What is expected — Present exactly, and only, the lines running from the line that contains "- 👯 I’m looking to collaborate on ..." through the end of the entries below.

================================

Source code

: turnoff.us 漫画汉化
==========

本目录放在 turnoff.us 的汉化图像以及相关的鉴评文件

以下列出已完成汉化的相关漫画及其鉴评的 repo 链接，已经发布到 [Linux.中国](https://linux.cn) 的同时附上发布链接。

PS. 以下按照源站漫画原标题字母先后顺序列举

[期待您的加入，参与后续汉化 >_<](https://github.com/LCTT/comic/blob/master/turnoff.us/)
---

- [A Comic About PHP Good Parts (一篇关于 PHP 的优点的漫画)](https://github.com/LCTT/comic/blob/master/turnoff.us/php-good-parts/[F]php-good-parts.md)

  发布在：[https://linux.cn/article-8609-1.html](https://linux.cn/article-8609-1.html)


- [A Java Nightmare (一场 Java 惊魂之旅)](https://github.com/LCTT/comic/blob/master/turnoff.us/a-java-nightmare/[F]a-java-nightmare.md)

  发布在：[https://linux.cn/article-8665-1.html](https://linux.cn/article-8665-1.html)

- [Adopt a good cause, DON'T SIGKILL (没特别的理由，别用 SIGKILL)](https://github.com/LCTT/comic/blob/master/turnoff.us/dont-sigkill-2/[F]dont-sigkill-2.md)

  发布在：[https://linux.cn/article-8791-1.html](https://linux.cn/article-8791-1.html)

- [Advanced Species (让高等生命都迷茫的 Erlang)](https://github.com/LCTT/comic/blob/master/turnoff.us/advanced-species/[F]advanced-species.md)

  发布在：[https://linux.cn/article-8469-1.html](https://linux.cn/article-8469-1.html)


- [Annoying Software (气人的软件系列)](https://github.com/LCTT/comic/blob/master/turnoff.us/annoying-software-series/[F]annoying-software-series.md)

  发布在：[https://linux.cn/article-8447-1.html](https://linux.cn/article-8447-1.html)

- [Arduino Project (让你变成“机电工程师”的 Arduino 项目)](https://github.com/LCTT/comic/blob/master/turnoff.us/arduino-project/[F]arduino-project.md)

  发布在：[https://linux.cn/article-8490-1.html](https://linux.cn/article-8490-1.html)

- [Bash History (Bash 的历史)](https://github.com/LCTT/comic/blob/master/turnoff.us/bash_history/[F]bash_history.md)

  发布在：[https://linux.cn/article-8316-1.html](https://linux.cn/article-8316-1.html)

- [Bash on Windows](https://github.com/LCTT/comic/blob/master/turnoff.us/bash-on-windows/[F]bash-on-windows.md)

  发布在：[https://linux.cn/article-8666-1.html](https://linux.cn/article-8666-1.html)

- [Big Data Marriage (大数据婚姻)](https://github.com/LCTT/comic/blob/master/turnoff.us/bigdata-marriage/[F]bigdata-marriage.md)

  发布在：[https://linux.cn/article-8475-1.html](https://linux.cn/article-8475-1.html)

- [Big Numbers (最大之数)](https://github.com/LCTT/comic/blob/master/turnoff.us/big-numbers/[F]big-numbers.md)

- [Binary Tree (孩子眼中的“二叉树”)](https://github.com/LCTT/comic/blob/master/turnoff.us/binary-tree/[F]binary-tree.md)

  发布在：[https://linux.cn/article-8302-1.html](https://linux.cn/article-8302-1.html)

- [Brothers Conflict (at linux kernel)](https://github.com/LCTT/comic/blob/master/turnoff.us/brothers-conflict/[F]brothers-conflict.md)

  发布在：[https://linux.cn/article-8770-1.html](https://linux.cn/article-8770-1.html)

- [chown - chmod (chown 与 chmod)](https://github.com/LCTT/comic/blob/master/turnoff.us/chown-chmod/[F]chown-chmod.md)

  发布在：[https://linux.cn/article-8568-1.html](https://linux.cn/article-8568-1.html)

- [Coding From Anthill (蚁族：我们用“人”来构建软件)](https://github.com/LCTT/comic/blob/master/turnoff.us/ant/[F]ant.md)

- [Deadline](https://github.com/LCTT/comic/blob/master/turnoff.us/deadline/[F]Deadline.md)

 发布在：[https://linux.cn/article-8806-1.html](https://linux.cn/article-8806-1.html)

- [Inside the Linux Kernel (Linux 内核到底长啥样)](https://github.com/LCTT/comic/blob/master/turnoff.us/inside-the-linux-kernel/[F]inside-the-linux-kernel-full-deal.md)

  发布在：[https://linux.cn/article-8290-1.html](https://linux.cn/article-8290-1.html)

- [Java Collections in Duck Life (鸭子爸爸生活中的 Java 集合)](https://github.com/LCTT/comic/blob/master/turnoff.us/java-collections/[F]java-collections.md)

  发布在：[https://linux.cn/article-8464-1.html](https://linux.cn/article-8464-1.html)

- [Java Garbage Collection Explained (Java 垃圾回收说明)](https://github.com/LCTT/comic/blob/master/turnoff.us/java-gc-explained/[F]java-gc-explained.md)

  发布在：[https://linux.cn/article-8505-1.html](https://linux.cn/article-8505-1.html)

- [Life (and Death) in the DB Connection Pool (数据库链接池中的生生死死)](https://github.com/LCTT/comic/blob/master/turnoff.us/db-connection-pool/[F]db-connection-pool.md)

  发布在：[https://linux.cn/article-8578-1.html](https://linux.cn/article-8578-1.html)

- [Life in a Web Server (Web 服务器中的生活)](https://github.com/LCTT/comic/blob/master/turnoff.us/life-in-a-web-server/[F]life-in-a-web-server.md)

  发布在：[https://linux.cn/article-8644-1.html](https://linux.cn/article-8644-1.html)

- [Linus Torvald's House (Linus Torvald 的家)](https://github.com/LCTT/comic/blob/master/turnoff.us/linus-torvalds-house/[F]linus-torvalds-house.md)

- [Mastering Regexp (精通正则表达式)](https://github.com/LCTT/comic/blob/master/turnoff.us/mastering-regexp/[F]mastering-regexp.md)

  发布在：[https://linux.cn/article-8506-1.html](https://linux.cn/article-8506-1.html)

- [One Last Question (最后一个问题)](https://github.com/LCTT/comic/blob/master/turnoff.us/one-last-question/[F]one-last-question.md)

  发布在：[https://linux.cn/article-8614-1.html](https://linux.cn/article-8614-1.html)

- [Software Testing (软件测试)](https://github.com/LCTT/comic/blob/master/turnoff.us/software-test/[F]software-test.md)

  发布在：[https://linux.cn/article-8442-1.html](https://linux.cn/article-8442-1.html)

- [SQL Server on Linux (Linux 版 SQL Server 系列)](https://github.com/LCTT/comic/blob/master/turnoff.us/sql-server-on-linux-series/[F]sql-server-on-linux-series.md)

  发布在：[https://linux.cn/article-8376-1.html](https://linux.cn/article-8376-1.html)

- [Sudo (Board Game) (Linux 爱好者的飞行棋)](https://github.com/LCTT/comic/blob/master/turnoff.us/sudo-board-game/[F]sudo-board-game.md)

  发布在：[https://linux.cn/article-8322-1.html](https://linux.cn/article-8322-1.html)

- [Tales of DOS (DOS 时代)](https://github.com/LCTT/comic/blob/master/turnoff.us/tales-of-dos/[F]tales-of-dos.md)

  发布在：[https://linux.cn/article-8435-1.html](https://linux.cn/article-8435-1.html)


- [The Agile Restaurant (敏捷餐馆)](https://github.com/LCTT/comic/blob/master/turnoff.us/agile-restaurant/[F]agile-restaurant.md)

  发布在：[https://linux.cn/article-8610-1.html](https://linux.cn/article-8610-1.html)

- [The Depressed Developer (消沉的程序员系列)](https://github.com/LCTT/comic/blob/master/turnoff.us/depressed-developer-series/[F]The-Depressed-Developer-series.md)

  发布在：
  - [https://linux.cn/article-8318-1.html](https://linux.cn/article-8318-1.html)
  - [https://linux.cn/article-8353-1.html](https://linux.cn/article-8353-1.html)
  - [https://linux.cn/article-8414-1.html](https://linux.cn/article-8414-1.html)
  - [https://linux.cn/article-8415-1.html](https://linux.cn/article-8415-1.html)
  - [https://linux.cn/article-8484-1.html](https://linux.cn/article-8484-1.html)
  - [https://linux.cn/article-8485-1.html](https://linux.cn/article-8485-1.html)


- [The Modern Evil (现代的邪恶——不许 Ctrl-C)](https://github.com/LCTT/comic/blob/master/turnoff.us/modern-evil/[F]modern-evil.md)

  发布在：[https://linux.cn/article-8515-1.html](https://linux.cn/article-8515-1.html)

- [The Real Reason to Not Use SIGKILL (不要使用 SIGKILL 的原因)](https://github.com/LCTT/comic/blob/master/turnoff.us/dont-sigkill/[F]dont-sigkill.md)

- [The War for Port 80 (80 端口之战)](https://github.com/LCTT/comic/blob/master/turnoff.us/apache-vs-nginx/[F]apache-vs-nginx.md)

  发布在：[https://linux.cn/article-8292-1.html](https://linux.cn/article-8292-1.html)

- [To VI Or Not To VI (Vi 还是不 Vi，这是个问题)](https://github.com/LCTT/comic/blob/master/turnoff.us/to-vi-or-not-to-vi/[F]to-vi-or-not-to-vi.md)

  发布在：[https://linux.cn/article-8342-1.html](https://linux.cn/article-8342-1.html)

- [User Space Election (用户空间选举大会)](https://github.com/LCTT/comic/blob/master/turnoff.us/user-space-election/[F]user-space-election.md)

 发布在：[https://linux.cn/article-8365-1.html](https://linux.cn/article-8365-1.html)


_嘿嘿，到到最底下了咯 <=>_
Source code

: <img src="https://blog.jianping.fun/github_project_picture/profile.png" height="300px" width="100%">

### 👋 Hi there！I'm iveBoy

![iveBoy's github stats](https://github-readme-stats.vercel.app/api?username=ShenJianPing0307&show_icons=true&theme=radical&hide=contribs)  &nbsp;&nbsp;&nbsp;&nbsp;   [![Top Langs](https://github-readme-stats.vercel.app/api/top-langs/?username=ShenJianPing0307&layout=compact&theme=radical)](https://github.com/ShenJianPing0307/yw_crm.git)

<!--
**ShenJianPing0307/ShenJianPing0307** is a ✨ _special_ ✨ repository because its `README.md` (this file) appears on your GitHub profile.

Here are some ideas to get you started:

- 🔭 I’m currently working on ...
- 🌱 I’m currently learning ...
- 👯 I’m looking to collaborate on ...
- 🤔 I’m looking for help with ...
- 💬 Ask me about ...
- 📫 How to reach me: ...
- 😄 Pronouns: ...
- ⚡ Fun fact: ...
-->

================================

Output of the task —
- 👯 I’m looking to collaborate on ...
- 🤔 I’m looking for help with ...
- 💬 Ask me about ...
- 📫 How to reach me: ...
- 😄 Pronouns: ...
- ⚡ Fun fact: ...
-->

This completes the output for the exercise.